#### GIVEN DATA

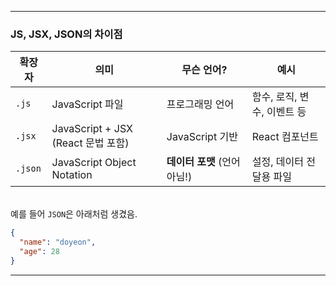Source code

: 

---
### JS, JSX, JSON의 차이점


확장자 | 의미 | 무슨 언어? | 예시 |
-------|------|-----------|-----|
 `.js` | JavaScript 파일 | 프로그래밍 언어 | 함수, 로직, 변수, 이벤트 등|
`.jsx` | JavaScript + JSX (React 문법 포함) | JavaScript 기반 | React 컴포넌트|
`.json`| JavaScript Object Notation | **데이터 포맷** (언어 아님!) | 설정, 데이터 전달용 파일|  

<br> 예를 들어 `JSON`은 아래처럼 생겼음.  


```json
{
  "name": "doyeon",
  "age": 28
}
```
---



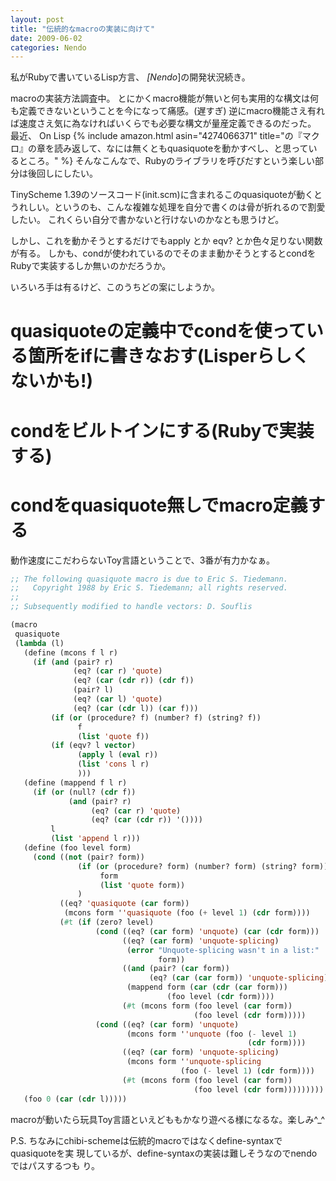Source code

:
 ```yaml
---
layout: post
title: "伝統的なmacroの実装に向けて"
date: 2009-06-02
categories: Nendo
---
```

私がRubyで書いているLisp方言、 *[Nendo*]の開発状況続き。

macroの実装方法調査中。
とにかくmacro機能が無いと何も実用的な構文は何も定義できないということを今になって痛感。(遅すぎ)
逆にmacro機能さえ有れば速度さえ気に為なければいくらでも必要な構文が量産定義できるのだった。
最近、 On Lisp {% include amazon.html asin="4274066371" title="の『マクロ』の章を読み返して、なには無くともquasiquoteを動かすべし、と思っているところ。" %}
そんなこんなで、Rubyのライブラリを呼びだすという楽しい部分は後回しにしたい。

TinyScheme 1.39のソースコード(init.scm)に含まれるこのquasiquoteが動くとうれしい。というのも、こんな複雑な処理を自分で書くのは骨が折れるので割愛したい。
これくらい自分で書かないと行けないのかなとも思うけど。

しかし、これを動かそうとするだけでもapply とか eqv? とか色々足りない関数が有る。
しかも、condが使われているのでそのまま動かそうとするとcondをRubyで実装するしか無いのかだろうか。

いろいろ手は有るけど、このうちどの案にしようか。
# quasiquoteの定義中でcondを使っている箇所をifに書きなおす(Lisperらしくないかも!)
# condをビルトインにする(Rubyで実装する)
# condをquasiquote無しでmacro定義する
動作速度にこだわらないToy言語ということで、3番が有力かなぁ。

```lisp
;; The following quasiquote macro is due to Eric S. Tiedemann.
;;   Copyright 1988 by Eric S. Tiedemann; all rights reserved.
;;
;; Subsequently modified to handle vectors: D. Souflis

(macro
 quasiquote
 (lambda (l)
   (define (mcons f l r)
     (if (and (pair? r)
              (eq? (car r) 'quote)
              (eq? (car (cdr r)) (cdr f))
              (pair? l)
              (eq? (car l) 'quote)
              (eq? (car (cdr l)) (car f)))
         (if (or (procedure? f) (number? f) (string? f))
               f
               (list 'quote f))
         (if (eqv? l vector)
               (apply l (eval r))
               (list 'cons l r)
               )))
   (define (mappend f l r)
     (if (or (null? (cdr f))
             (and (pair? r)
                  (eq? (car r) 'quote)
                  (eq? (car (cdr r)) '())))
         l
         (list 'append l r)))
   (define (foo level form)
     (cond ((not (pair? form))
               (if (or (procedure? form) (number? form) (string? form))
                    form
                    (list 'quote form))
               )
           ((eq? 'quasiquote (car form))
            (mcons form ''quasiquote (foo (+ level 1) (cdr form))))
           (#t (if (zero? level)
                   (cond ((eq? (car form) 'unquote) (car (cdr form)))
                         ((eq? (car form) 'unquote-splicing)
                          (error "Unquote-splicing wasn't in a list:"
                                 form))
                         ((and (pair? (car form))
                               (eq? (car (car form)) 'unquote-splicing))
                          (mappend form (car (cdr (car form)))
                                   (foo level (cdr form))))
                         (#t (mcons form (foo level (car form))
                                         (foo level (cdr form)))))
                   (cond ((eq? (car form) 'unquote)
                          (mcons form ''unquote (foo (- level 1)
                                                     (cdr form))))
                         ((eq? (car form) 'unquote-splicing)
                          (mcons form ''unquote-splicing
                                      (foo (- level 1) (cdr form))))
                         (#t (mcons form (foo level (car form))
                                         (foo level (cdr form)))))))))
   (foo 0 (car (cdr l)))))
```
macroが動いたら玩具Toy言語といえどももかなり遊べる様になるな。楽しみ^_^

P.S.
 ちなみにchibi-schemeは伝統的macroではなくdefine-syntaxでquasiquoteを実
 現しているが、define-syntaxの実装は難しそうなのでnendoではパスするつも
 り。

########

*EXERCISE DIRECTIONS:*
Search the entries above for the word "pair" and copy each line where it appears.

*TASK SOLUTION:*
     (if (and (pair? r)
              (pair? l)
             (and (pair? r)
     (cond ((not (pair? form))
                         ((and (pair? (car form))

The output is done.